### Task details
Report back each line of the records that contains the string "model".
Top of Extracted data
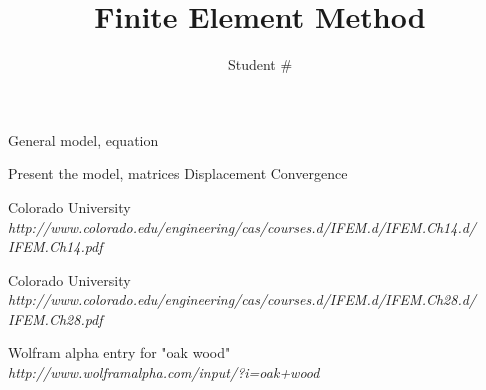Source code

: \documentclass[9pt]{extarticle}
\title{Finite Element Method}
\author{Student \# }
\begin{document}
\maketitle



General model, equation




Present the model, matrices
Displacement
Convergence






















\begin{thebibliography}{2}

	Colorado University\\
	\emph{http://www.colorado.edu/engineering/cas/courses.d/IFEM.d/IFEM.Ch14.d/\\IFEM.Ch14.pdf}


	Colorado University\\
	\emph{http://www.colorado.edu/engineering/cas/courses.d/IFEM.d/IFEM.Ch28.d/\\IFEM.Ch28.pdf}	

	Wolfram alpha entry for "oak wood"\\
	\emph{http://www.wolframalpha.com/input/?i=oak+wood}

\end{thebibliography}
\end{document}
Bottom of Extracted data
Top of Extracted data
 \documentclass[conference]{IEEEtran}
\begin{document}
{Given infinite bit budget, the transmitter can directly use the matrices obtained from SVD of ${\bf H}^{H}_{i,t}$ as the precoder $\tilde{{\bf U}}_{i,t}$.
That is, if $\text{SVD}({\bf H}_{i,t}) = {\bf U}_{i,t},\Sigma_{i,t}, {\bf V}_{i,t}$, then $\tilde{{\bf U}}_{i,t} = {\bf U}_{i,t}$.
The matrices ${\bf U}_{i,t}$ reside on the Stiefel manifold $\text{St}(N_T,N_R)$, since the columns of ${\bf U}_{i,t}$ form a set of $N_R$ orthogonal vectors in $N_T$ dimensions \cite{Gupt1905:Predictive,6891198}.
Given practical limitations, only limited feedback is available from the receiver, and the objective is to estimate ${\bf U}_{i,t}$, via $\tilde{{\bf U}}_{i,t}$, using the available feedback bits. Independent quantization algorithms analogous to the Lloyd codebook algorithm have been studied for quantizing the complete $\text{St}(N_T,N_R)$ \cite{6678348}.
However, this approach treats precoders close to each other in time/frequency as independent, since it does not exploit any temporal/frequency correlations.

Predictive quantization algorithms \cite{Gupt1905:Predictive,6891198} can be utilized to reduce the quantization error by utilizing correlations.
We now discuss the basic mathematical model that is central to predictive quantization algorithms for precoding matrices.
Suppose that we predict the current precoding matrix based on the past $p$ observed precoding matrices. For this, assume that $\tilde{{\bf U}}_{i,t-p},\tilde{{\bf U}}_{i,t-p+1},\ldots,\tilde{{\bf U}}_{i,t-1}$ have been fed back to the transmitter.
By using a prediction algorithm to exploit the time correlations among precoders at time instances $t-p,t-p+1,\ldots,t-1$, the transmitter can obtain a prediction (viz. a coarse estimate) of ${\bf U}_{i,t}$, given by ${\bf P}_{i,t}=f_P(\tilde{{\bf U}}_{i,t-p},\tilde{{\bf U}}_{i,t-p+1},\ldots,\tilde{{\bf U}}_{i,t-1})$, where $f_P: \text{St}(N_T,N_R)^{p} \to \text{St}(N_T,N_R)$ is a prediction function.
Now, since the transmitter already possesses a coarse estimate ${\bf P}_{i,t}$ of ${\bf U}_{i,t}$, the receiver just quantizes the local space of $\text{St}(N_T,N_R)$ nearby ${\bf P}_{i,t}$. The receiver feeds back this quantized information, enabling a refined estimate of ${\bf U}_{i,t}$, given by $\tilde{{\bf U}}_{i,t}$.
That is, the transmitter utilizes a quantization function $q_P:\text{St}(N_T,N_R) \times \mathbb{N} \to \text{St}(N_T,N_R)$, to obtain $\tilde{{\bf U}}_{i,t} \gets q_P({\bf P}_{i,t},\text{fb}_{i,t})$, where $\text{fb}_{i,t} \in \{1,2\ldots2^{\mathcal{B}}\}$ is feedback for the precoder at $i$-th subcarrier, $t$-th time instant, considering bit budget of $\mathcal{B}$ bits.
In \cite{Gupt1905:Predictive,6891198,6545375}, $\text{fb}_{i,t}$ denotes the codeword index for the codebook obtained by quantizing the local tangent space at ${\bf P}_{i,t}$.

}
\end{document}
Bottom of Extracted data
### Output for this task
General model, equation
Present the model, matrices
We now discuss the basic mathematical model that is central to predictive quantization algorithms for precoding matrices.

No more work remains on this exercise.